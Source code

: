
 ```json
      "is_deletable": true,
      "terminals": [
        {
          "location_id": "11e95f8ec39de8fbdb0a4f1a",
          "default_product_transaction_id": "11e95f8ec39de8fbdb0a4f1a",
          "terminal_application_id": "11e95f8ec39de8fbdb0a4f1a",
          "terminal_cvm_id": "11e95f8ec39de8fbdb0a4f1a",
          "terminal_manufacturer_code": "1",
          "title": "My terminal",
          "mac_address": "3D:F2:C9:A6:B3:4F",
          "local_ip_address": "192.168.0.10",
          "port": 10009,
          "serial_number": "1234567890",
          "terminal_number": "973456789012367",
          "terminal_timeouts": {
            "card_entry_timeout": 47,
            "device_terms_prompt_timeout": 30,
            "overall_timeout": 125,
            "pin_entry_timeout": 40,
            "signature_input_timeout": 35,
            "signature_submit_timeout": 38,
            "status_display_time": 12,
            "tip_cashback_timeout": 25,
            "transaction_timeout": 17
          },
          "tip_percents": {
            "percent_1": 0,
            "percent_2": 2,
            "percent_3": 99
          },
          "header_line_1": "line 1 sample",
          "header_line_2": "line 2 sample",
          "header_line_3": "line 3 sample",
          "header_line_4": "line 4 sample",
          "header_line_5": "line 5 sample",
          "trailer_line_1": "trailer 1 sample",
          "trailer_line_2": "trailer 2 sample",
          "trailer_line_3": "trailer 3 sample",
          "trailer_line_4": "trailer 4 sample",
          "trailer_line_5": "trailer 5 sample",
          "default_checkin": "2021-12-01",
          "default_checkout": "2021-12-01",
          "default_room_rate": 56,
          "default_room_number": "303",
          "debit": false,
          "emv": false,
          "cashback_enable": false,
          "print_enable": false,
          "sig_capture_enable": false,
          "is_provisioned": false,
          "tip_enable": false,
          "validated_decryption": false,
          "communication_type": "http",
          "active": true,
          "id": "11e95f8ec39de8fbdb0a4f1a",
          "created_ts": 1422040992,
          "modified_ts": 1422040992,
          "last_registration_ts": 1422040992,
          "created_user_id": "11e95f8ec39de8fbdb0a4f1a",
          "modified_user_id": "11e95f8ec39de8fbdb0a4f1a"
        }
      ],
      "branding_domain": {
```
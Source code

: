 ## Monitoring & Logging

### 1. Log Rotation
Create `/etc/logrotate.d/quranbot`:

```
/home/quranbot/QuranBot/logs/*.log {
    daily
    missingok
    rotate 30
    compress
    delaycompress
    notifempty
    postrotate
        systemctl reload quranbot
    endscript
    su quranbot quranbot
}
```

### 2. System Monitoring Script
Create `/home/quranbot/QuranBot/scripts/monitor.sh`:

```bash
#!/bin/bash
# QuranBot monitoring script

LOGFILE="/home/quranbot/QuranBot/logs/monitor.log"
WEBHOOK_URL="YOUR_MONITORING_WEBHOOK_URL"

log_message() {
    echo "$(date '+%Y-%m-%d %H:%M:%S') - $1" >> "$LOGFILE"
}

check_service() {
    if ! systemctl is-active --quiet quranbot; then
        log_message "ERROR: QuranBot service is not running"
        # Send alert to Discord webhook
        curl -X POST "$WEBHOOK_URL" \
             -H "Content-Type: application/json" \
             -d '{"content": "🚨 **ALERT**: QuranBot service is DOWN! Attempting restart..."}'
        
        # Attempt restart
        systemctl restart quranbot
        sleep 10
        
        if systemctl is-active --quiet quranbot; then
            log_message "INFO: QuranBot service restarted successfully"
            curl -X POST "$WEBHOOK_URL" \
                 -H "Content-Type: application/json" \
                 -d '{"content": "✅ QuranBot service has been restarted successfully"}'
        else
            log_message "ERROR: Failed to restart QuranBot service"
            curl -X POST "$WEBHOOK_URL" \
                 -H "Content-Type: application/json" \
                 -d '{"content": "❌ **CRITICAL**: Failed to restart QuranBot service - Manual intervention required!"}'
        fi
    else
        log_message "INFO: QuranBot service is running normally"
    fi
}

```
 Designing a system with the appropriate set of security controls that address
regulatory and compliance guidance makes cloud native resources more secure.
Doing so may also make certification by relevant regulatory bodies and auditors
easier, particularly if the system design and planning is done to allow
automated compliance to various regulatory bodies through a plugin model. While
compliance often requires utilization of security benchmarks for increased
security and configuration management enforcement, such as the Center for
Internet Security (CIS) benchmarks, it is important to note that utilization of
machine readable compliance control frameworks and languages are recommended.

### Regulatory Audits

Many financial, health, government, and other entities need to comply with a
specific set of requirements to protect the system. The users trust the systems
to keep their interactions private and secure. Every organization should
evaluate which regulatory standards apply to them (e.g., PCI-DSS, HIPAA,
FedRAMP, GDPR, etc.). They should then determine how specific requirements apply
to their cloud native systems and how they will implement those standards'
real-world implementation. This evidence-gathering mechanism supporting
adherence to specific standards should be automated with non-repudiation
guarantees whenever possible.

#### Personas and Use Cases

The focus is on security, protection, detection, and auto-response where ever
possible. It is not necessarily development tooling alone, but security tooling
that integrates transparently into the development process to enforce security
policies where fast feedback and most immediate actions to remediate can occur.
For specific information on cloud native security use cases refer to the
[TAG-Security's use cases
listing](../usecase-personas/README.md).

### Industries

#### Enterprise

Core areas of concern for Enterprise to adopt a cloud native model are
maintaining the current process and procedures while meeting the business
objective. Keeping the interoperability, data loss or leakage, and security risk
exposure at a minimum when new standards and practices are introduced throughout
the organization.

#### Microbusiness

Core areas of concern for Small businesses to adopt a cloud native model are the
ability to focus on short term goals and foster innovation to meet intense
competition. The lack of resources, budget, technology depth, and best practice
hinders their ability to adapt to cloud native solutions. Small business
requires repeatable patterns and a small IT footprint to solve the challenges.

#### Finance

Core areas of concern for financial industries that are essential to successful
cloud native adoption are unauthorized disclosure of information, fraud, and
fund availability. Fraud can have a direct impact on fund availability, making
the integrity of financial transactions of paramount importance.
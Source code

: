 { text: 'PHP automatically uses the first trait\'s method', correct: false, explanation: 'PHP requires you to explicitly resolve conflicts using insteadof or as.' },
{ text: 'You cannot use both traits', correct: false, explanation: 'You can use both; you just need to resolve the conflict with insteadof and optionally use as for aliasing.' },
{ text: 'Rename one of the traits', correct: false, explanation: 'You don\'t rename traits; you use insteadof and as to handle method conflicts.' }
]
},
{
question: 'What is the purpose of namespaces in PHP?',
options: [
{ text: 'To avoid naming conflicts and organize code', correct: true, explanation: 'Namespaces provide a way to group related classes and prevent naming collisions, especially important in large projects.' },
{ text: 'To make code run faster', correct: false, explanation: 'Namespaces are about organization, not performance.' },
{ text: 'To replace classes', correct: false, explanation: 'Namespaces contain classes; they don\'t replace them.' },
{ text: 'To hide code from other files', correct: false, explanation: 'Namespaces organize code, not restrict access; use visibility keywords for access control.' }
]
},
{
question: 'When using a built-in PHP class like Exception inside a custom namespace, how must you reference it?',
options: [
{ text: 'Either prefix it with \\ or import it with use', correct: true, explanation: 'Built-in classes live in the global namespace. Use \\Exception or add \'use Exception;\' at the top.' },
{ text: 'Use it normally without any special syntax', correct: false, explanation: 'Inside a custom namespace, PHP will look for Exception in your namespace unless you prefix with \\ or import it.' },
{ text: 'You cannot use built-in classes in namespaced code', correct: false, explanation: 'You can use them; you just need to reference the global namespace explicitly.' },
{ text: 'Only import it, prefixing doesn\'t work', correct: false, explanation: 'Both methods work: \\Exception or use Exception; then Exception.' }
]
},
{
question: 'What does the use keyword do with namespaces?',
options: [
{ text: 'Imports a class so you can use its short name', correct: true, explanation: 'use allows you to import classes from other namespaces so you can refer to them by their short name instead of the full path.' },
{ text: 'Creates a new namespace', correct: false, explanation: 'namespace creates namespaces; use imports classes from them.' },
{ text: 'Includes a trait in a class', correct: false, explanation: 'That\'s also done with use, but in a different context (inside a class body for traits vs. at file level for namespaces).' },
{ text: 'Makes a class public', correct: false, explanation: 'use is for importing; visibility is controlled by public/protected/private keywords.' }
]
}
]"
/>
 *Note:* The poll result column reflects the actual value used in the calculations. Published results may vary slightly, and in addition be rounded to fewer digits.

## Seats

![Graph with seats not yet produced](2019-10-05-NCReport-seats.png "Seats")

★ ★ ★ ★ ★

§ Task description: Check the entries above for the word "specific" and copy every line where it turns up.

§ Answer to this problem:
specific set of requirements to protect the system. The users trust the systems
FedRAMP, GDPR, etc.). They should then determine how specific requirements apply
adherence to specific standards should be automated with non-repudiation
For specific information on cloud native security use cases refer to the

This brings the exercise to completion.